Instructions to follow:
Scan the entries that follow and copy out every line containing "planificado".

Study material:
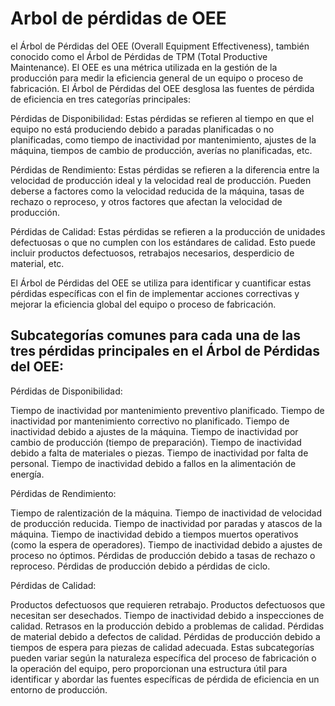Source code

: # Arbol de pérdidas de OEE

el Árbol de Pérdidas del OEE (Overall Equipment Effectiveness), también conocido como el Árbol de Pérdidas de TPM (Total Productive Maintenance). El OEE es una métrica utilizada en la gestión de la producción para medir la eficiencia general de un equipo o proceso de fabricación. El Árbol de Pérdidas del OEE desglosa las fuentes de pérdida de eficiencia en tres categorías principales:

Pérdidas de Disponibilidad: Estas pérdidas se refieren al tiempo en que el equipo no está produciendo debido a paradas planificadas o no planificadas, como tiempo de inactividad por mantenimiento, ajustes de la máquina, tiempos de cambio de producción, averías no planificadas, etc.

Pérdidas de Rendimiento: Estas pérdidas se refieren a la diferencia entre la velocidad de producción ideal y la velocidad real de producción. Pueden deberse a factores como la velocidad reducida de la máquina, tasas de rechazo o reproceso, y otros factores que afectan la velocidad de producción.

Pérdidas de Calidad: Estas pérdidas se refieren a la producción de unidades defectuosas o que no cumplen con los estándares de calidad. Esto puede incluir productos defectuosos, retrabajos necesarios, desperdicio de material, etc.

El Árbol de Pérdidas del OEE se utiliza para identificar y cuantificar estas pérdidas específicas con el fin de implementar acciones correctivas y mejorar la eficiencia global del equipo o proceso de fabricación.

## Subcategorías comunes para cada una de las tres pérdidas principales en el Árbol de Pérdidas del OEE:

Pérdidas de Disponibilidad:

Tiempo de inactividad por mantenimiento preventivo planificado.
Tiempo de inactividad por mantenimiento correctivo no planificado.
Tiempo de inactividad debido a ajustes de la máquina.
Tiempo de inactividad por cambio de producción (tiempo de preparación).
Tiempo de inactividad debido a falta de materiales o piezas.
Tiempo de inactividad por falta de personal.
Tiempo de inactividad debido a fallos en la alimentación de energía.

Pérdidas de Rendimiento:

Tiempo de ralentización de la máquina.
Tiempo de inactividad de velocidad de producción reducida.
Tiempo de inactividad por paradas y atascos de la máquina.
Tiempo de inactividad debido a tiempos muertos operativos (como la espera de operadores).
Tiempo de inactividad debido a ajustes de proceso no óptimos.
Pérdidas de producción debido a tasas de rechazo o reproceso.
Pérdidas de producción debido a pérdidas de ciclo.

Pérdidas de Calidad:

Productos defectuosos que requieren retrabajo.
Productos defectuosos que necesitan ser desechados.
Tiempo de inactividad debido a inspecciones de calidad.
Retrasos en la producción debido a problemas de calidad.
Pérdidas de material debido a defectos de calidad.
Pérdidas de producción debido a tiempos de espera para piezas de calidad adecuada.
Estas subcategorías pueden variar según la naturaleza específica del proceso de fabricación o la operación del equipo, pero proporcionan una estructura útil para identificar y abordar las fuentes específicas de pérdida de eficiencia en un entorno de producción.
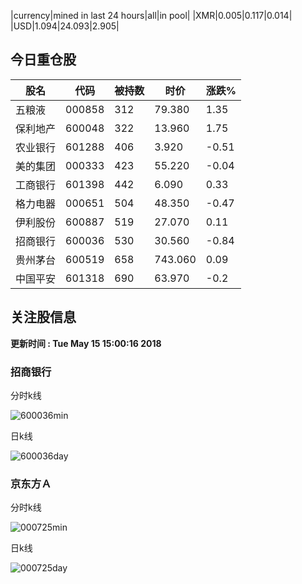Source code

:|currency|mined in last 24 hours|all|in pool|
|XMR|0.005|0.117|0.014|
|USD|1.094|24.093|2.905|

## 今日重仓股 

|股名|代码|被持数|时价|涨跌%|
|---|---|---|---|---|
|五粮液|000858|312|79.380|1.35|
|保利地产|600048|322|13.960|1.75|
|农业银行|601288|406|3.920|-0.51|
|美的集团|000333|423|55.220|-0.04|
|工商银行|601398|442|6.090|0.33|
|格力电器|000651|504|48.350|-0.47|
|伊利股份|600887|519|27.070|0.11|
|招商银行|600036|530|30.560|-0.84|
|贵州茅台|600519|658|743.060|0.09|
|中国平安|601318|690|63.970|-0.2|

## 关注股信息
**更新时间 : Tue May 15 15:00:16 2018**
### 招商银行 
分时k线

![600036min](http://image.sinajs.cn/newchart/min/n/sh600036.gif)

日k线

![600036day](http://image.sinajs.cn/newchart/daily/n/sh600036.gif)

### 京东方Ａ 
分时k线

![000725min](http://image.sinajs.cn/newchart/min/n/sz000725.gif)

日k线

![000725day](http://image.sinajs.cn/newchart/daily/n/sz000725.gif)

==

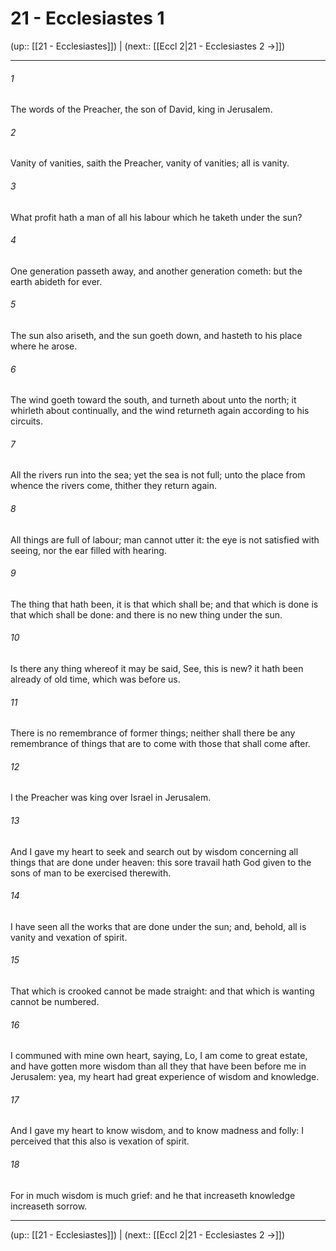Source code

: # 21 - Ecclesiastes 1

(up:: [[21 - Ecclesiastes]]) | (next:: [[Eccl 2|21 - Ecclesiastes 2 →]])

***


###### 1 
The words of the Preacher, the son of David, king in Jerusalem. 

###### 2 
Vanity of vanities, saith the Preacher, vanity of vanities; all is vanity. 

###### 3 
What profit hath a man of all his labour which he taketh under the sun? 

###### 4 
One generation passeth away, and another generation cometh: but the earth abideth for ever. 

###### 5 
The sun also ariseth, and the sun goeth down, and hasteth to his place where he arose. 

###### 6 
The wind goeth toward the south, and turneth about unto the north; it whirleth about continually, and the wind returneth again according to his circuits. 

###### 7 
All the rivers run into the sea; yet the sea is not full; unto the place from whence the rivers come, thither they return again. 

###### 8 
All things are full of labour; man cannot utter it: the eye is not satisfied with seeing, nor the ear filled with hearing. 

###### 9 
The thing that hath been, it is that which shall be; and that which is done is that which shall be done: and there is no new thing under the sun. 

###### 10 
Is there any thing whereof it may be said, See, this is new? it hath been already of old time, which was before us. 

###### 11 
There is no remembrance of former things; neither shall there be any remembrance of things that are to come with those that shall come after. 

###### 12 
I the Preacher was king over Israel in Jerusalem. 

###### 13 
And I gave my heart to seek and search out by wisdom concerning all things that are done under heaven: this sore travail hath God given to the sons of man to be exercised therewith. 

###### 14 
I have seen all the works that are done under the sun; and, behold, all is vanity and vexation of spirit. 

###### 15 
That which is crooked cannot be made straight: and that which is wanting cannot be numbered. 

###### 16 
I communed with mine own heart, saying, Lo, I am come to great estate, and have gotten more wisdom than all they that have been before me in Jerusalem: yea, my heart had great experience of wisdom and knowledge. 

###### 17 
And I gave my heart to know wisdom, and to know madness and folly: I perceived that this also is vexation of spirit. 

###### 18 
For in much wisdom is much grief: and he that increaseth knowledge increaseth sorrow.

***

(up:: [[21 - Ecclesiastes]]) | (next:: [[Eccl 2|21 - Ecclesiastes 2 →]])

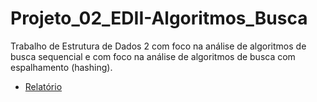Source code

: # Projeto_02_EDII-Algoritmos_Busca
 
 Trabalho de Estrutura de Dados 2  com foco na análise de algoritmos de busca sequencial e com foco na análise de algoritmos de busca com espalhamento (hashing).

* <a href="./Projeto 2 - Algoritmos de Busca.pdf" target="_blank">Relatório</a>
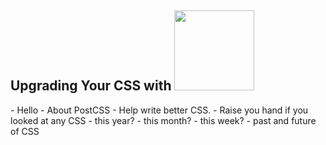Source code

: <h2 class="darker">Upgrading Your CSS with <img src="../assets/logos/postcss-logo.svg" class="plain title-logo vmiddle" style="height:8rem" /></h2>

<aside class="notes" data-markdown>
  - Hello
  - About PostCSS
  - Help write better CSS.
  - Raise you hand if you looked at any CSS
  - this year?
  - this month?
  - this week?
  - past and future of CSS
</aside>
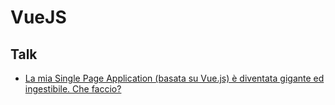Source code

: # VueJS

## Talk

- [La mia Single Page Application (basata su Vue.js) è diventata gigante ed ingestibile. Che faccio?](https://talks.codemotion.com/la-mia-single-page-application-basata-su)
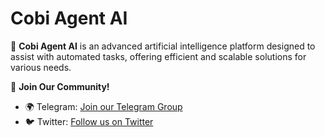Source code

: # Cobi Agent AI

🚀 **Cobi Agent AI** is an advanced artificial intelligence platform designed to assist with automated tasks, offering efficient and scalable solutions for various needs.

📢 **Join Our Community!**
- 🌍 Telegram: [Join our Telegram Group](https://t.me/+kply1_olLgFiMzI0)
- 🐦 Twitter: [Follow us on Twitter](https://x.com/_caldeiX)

Task solution:
Tiempo de inactividad por mantenimiento preventivo planificado.
Tiempo de inactividad por mantenimiento correctivo no planificado.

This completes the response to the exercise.